The 700-Agent Company, The Web Is Tapped Out, and The Marketplace Extinction Map
the agents are already here.
Good morning
In today’s edition, among other things:
The 700-Agent Company
The Case for Decision Traces
The Web Is Tapped Out. Expert Data Is the New Oil.
The Math Behind “Building in Public”
The Marketplace Extinction Map
Vertical AI Isn’t Competing for Your Software Budget
Onwards!
The 700-Agent Company
Notion has 1,000 employees and 700 AI agents. That ratio tells you more about the next five years of company building than most fundraising decks will.
Ivan Zhao’s recent post frames AI through industrial metaphors: steel, steam, bicycles, cars. The historical parallels are nice, but the concrete data point is what matters. A $10B company is running with roughly 0.7 agents per employee, and Zhao calls this “baby steps.”
Alongside our 1,000 employees, more than 700 agents now handle repetitive work. They take meeting notes and answer questions to synthesize tribal knowledge. They field IT requests and log customer feedback. They help new hires onboard with employee benefits.
The list is instructive: organizational sludge that scales linearly with headcount. Onboarding, IT tickets, meeting notes, status updates. Notion automated the communication overhead that makes companies slow, not their core product work.
AI is absorbing the coordination tax.
Zhao identifies two blockers for broader knowledge work automation: context fragmentation and verifiability. Code agents work because everything lives in one place (the IDE, the repo) and outputs can be tested. Knowledge work is scattered across Slack, docs, dashboards, and someone’s memory. You can verify if code compiles. You can’t easily verify if a strategy memo is good.
Today, humans are the glue, stitching all that together with copy-paste and switching between browser tabs.

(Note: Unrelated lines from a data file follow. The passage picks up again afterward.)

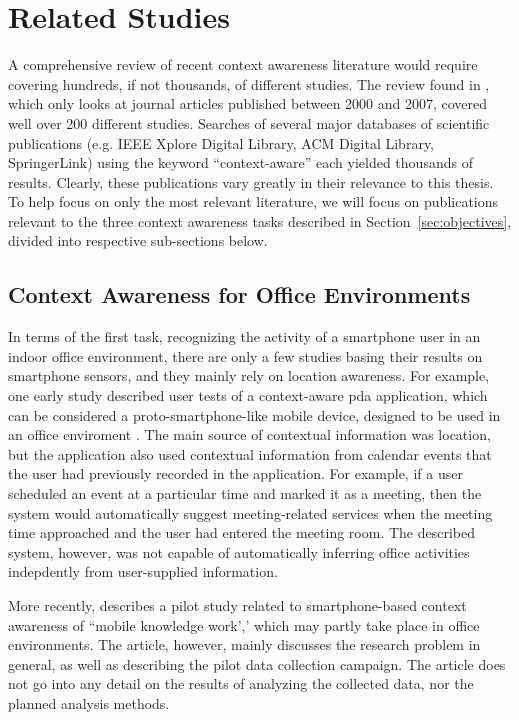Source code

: \section{Related Studies}
\label{sec:literature}

A comprehensive review of recent context awareness literature would require covering hundreds, if not thousands, of different studies. The review found in \cite{Hong2009}, which only looks at journal articles published between 2000 and 2007, covered well over 200 different studies.  Searches of several major databases of scientific publications (e.g. IEEE Xplore Digital Library, ACM Digital Library, SpringerLink) using the keyword ``context-aware'' each yielded thousands of results. Clearly, these publications vary greatly in their relevance to this thesis. To help focus on only the most relevant literature, we will focus on publications relevant to the three context awareness tasks described in Section~\ref{sec:objectives}, divided into respective sub-sections below.

\subsection{Context Awareness for Office Environments}
\label{sec:office-literature}

In terms of the first task, recognizing the activity of a smartphone user in an indoor office environment, there are only a few studies basing their results on smartphone sensors, and they mainly rely on location awareness. For example, one early study described user tests of a context-aware \gls{pda} application, which can be considered a proto-smartphone-like mobile device, designed to be used in an office enviroment \cite{Tahti2004}. The main source of contextual information was location, but the application also used contextual information from calendar events that the user had previously recorded in the application. For example, if a user scheduled an event at a particular time and marked it as a meeting, then the system would automatically suggest meeting-related services when the meeting time approached and the user had entered the meeting room. The described system, however, was not capable of automatically inferring office activities indepdently from user-supplied information.

More recently, \cite{Heiskala2014} describes a pilot study related to smartphone-based context awareness of ``mobile knowledge work',' which may partly take place in office environments. The article, however, mainly discusses the research problem in general, as well as describing the pilot data collection campaign. The article does not go into any detail on the results of analyzing the collected data, nor the planned analysis methods.

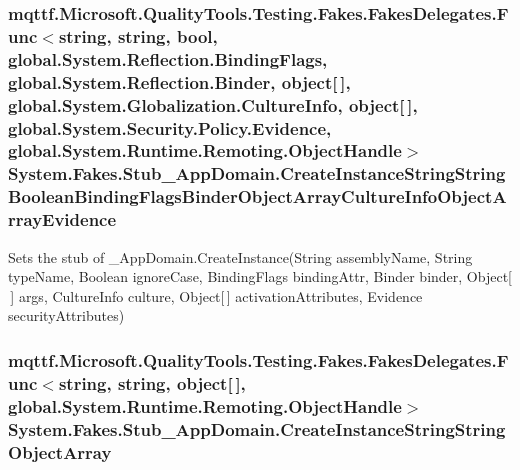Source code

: \hypertarget{class_system_1_1_fakes_1_1_stub___app_domain_ac74b417b8300cae00107de68e43bf723}{
\subsubsection[{Create\-Instance\-String\-String\-Boolean\-Binding\-Flags\-Binder\-Object\-Array\-Culture\-Info\-Object\-Array\-Evidence}]{\setlength{\rightskip}{0pt plus 5cm}mqttf.\-Microsoft.\-Quality\-Tools.\-Testing.\-Fakes.\-Fakes\-Delegates.\-Func$<$string, string, bool, global.\-System.\-Reflection.\-Binding\-Flags, global.\-System.\-Reflection.\-Binder, object\mbox{[}$\,$\mbox{]}, global.\-System.\-Globalization.\-Culture\-Info, object\mbox{[}$\,$\mbox{]}, global.\-System.\-Security.\-Policy.\-Evidence, global.\-System.\-Runtime.\-Remoting.\-Object\-Handle$>$ System.\-Fakes.\-Stub\-\_\-\-App\-Domain.\-Create\-Instance\-String\-String\-Boolean\-Binding\-Flags\-Binder\-Object\-Array\-Culture\-Info\-Object\-Array\-Evidence}}\label{class_system_1_1_fakes_1_1_stub___app_domain_ac74b417b8300cae00107de68e43bf723}


Sets the stub of \-\_\-\-App\-Domain.\-Create\-Instance(\-String assembly\-Name, String type\-Name, Boolean ignore\-Case, Binding\-Flags binding\-Attr, Binder binder, Object\mbox{[}$\,$\mbox{]} args, Culture\-Info culture, Object\mbox{[}$\,$\mbox{]} activation\-Attributes, Evidence security\-Attributes)

\hypertarget{class_system_1_1_fakes_1_1_stub___app_domain_adda47e1f03686b2e7ea8223f96e160de}{
\subsubsection[{Create\-Instance\-String\-String\-Object\-Array}]{\setlength{\rightskip}{0pt plus 5cm}mqttf.\-Microsoft.\-Quality\-Tools.\-Testing.\-Fakes.\-Fakes\-Delegates.\-Func$<$string, string, object\mbox{[}$\,$\mbox{]}, global.\-System.\-Runtime.\-Remoting.\-Object\-Handle$>$ System.\-Fakes.\-Stub\-\_\-\-App\-Domain.\-Create\-Instance\-String\-String\-Object\-Array}}\label{class_system_1_1_fakes_1_1_stub___app_domain_adda47e1f03686b2e7ea8223f96e160de}


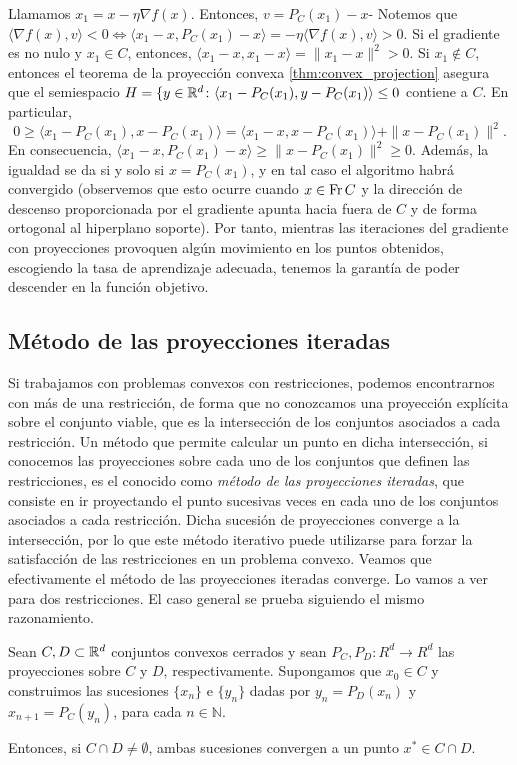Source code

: \documentclass{book}
\begin{document}
Llamamos $x_1 = x - \eta\nabla f(x)$. Entonces, $v = P_C(x_1) - x$- Notemos que $\langle \nabla f(x), v \rangle < 0 \iff \langle x_1 - x, P_C(x_1) - x \rangle = -\eta \langle \nabla f(x), v \rangle > 0$. Si el gradiente es no nulo y $x_1 \in C$, entonces, $\langle x_1 - x, x_1 - x \rangle = \|x_1 - x \|^2 > 0$. Si $x_1 \notin C$, entonces el teorema de la proyección convexa \ref{thm:convex_projection} asegura que el semiespacio $H = \{y \in \mathbb{R}^d \colon \langle x_1 - P_C(x_1), y - P_C(x_1) \rangle \le 0$ contiene a $C$. En particular,
\[ 0 \ge \langle x_1 - P_C(x_1), x - P_C(x_1) \rangle = \langle x_1 - x, x - P_C(x_1) \rangle + \|x - P_C(x_1)\|^2.  \]
En consecuencia, $ \langle x_1 - x, P_C(x_1) - x \rangle \ge \|x - P_C(x_1)\|^2 \ge 0$. Además, la igualdad se da si y solo si $x = P_C(x_1)$, y en tal caso el algoritmo habrá convergido (observemos que esto ocurre cuando $x \in \operatorname{Fr} C$ y la dirección de descenso proporcionada por el gradiente apunta hacia fuera de $C$ y de forma ortogonal al hiperplano soporte). Por tanto, mientras las iteraciones del gradiente con proyecciones provoquen algún movimiento en los puntos obtenidos, escogiendo la tasa de aprendizaje adecuada, tenemos la garantía de poder descender en la función objetivo.

\subsection{Método de las proyecciones iteradas}

Si trabajamos con problemas convexos con restricciones, podemos encontrarnos con más de una restricción, de forma que no conozcamos una proyección explícita sobre el conjunto viable, que es la intersección de los conjuntos asociados a cada restricción. Un método que permite calcular un punto en dicha intersección, si conocemos las proyecciones sobre cada uno de los conjuntos que definen las restricciones, es el conocido como \emph{método de las proyecciones iteradas}, que consiste en ir proyectando el punto sucesivas veces en cada uno de los conjuntos asociados a cada restricción. Dicha sucesión de proyecciones converge a la intersección, por lo que este método iterativo puede utilizarse para forzar la satisfacción de las restricciones en un problema convexo. Veamos que efectivamente el método de las proyecciones iteradas converge. Lo vamos a ver para dos restricciones. El caso general se prueba siguiendo el mismo razonamiento.

\begin{thm} \label{thm:iter_proj}
	Sean $C, D \subset \mathbb{R}^d$ conjuntos convexos cerrados y sean $P_C, P_D \colon R^d \to R^d$ las proyecciones sobre $C$ y $D$, respectivamente. Supongamos que $x_0 \in C$ y construimos las sucesiones $\{x_n\}$ e $\{y_n\}$ dadas por $y_n = P_D(x_n)$ y $x_{n+1} = P_C(y_n)$, para cada $n \in \mathbb{N}$.

	Entonces, si $C \cap D \ne \emptyset$, ambas sucesiones convergen a un punto $x^* \in C \cap D$.
\end{thm}
\end{document}
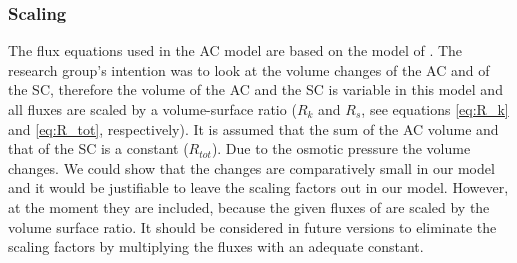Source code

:\subsubsection{Scaling}
The flux equations used in the AC model are based on the model of \citet{Ostby2009}. The research group's intention was to look at the volume changes of the AC and of the SC, therefore the volume of the AC and the SC is variable in this model and all fluxes are scaled by a volume-surface ratio ($R_k$ and $R_s$, see equations \ref{eq:R_k} and \ref{eq:R_tot}, respectively). It is assumed that the sum of the AC volume and that of the SC is a constant ($R_{tot}$). Due to the osmotic pressure the volume changes. We could show that the changes are comparatively small in our model and it would be justifiable to leave the scaling factors out in our model. However, at the moment they are included, because the given fluxes of \citet{Ostby2009} are scaled by the volume surface ratio. It should be considered in future versions to eliminate the scaling factors by multiplying the fluxes with an adequate constant. 




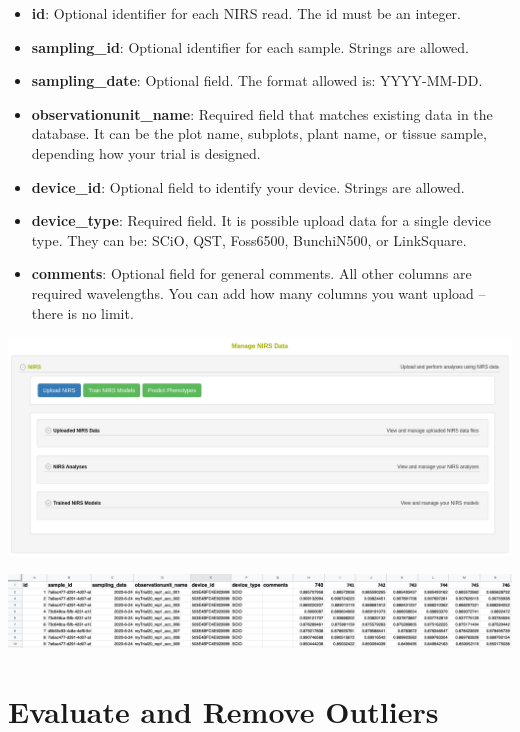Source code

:\documentclass[
  12pt,
]{book}
\providecommand{\tightlist}{%
  \setlength{\itemsep}{0pt}\setlength{\parskip}{0pt}}
\begin{document}
\begin{itemize}
\tightlist
\item
  \textbf{id}: Optional identifier for each NIRS read. The id must be an integer.
\item
  \textbf{sampling\_id}: Optional identifier for each sample. Strings are allowed.
\item
  \textbf{sampling\_date}: Optional field. The format allowed is: YYYY-MM-DD.
\item
  \textbf{observationunit\_name}: Required field that matches existing data in the database. It can be the plot name, subplots, plant name, or tissue sample, depending how your trial is designed.
\item
  \textbf{device\_id}: Optional field to identify your device. Strings are allowed.
\item
  \textbf{device\_type}: Required field. It is possible upload data for a single device type. They can be: SCiO, QST, Foss6500, BunchiN500, or LinkSquare.
\item
  \textbf{comments}: Optional field for general comments. All other columns are required wavelengths. You can add how many columns you want upload -- there is no limit.
\end{itemize}

\begin{center}\includegraphics[width=0.95\linewidth]{assets/images/manage_NIRS_main_display} \end{center}

\begin{center}\includegraphics[width=0.95\linewidth]{assets/images/upload_NIRS_example_format} \end{center}

\hypertarget{evaluate-and-remove-outliers}{%
\section{Evaluate and Remove Outliers}\label{evaluate-and-remove-outliers}}
\end{document}
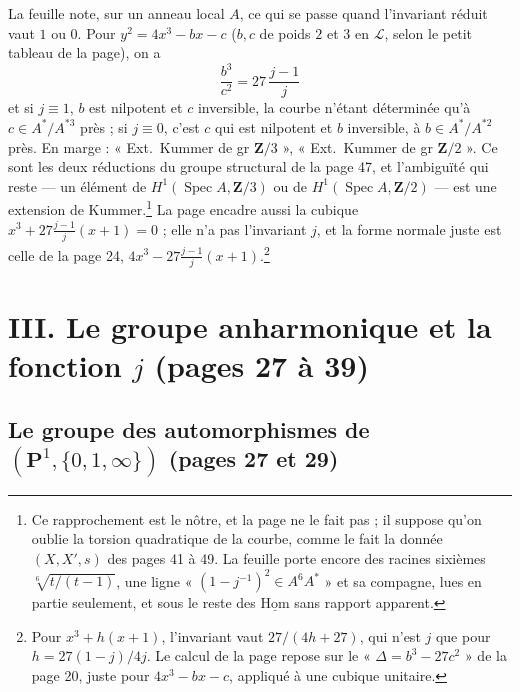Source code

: \documentclass[11pt,a4paper]{article}
\begin{document}
La feuille
note, sur un anneau local $A$, ce qui se passe quand l'invariant réduit vaut $1$
ou $0$. Pour $y^2 = 4x^3 - bx - c$ ($b, c$ de poids $2$ et $3$ en
$\mathcal{L}$, selon le petit tableau de la page), on a
\[
\boxed{\;\frac{b^3}{c^2} = 27\,\frac{j-1}{j}\;}
\]
et si $j \equiv 1$, $b$ est nilpotent et $c$ inversible, la courbe n'étant
déterminée qu'à $c \in A^*/A^{*3}$ près ; si $j \equiv 0$, c'est $c$ qui est
nilpotent et $b$ inversible, à $b \in A^*/A^{*2}$ près. En marge : « Ext.\
Kummer de gr $\mathbf{Z}/3$ », « Ext.\ Kummer de gr $\mathbf{Z}/2$ ». Ce sont les
deux réductions du groupe structural de la page 47, et l'ambiguïté qui reste ---
un élément de $H^1(\operatorname{Spec}A, \mathbf{Z}/3)$ ou de
$H^1(\operatorname{Spec}A, \mathbf{Z}/2)$ --- est une extension de
Kummer.\footnote{Ce rapprochement est le nôtre, et la page ne le fait pas ; il
suppose qu'on oublie la torsion quadratique de la courbe, comme le fait la
donnée $(X, X', s)$ des pages 41 à 49. La feuille porte encore des racines
sixièmes $\sqrt[6]{t/(t-1)}$, une ligne « $(1 - j^{-1})^2 \in A^6A^*$ » et sa
compagne, lues en partie seulement, et sous le reste des
$\underline{\mathrm{Hom}}$ sans rapport apparent.} La page encadre aussi la
cubique $x^3 + 27\frac{j-1}{j}(x+1) = 0$ ; elle n'a pas l'invariant $j$, et la
forme normale juste est celle de la page 24, $4x^3 - 27\frac{j-1}{j}(x+1)$.\footnote{Pour
$x^3 + h(x+1)$, l'invariant vaut $27/(4h + 27)$, qui n'est $j$ que pour $h =
27(1-j)/4j$. Le calcul de la page repose sur le « $\Delta = b^3 - 27c^2$ » de la
page 20, juste pour $4x^3 - bx - c$, appliqué à une cubique unitaire.}

\section*{III. Le groupe anharmonique et la fonction $j$ (pages 27 à 39)}

\subsection*{Le groupe des automorphismes de $(\mathbf{P}^1, \{0, 1, \infty\})$ (pages 27 et 29)}
\end{document}
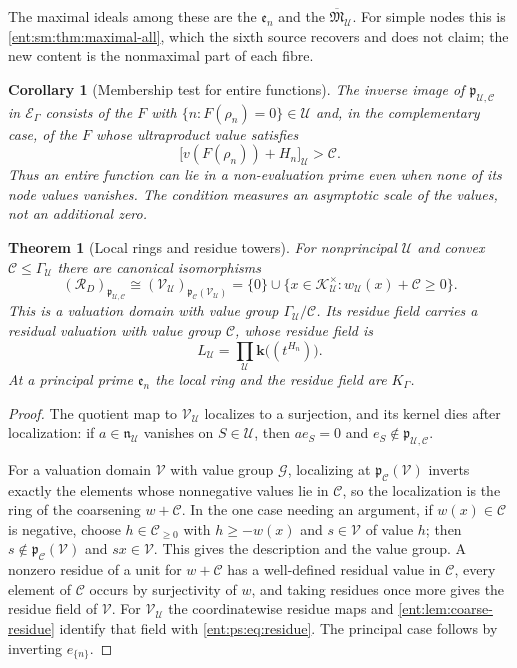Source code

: \documentclass[11pt]{article}
\newtheorem{theorem}{Theorem}[section]
\theoremstyle{plain}
\theoremstyle{plain}
\theoremstyle{plain}
\newtheorem{corollary}[corollary]{Corollary}
\theoremstyle{definition}
\theoremstyle{definition}
\theoremstyle{definition}
\theoremstyle{definition}
\theoremstyle{remark}
\newcommand{\RD}{\mathcal R_D}\newcommand{\Ucal}{\mathcal U}
\newcommand{\kk}{\mathbf k}\newcommand{\PP}{\mathbb P}
\begin{document}
The maximal ideals among these are the $\mathfrak e_n$ and the
$\overline{\mathfrak M}_\Ucal$. For simple nodes this is
\cref{ent:sm:thm:maximal-all}, which the sixth source recovers and does not
claim; the new content is the nonmaximal part of each fibre.

\begin{corollary}[Membership test for entire functions]
\label{ent:ps:cor:membership}
The inverse image of $\mathfrak p_{\Ucal,\mathcal C}$ in $\mathcal E_\Gamma$
consists of the $F$ with $\{n:F(\rho_n)=0\}\in\Ucal$ and, in the
complementary case, of the $F$ whose ultraproduct value satisfies
\[
 \bigl[v(F(\rho_n))+H_n\bigr]_\Ucal>\mathcal C .
\]
Thus an entire function can lie in a non-evaluation prime even when none of
its node values vanishes. The condition measures an asymptotic scale of the
values, not an additional zero.
\end{corollary}

\begin{theorem}[Local rings and residue towers]\label{ent:ps:thm:local}
For nonprincipal $\Ucal$ and convex $\mathcal C\le\Gamma_\Ucal$ there are
canonical isomorphisms
\[
 (\RD)_{\mathfrak p_{\Ucal,\mathcal C}}
 \cong(\mathcal V_\Ucal)_{\mathfrak p_{\mathcal C}(\mathcal V_\Ucal)}
 =\{0\}\cup\{x\in\mathcal K_\Ucal^\times:w_\Ucal(x)+\mathcal C\ge0\}.
\]
This is a valuation domain with value group $\Gamma_\Ucal/\mathcal C$. Its
residue field carries a residual valuation with value group $\mathcal C$,
whose residue field is
\begin{equation}\label{ent:ps:eq:residue}
 L_\Ucal=\prod_\Ucal\kk\bigl((t^{H_n})\bigr).
\end{equation}
At a principal prime $\mathfrak e_n$ the local ring and the residue field are
$K_\Gamma$.
\end{theorem}
\begin{proof}
The quotient map to $\mathcal V_\Ucal$ localizes to a surjection, and its
kernel dies after localization: if $a\in\mathfrak n_\Ucal$ vanishes on
$S\in\Ucal$, then $ae_S=0$ and $e_S\notin\mathfrak p_{\Ucal,\mathcal C}$.

For a valuation domain $\mathcal V$ with value group $\mathcal G$, localizing
at $\mathfrak p_{\mathcal C}(\mathcal V)$ inverts exactly the elements whose
nonnegative values lie in $\mathcal C$, so the localization is the ring of
the coarsening $w+\mathcal C$. In the one case needing an argument, if
$w(x)\in\mathcal C$ is negative, choose $h\in\mathcal C_{\ge0}$ with
$h\ge-w(x)$ and $s\in\mathcal V$ of value $h$; then
$s\notin\mathfrak p_{\mathcal C}(\mathcal V)$ and $sx\in\mathcal V$. This
gives the description and the value group. A nonzero residue of a unit for
$w+\mathcal C$ has a well-defined residual value in $\mathcal C$, every
element of $\mathcal C$ occurs by surjectivity of $w$, and taking residues
once more gives the residue field of $\mathcal V$. For $\mathcal V_\Ucal$ the
coordinatewise residue maps and \cref{ent:lem:coarse-residue} identify that
field with \eqref{ent:ps:eq:residue}. The principal case follows by inverting
$e_{\{n\}}$.
\end{proof}
\end{document}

Until that context is consolidated, agents will stay stuck in narrow use-cases.
Notion cares about being the single context layer because if you’re building agents, the company that owns consolidated context wins. Fragmented SaaS stacks become a liability, not a feature.
Zhao’s critique of current AI adoption:
We’re still in the “swap out the waterwheel” phase. AI chatbots bolted onto existing tools. We haven’t reimagined what organizations look like when the old constraints dissolve.
The waterwheel metaphor comes from early steam adoption. Factory owners replaced water wheels with steam engines but kept everything else identical. Productivity gains were minimal. The breakthrough came when they redesigned entire factories around the new power source.
Most companies are doing the AI equivalent of swapping the waterwheel. Same processes, same meetings, same approval chains, plus a chatbot.
The operational implications:
Audit your coordination overhead. What percentage of employee time goes to syncing, updating, reporting, meeting? That’s your agent opportunity space.
Consolidate before you automate. Agents struggle with fragmented context. If your work lives in 15 different tools, you’ll get 15 mediocre point solutions.
Design for supervision, not intervention. Zhao references the 1865 Red Flag Act, which required someone to walk in front of every car waving a flag. Human-in-the-loop often means human-as-bottleneck. The goal is humans supervising from a leveraged point.
What would change my view: evidence that highly fragmented tool stacks with narrow AI solutions outperform consolidated platforms with deep integration. I haven’t seen it yet.
Zhao’s co-founder Simon went from “10× engineer” to managing multiple coding agents simultaneously, queuing tasks before lunch and letting them run. That’s the shift from individual contributor to orchestrator. The 700 agents at Notion are just an early signal of where headcount ratios are heading.
The Case for Decision Traces
Everyone agrees agents will change enterprise software. The debate is over who wins: incumbents that own the data, or startups that own the execution path.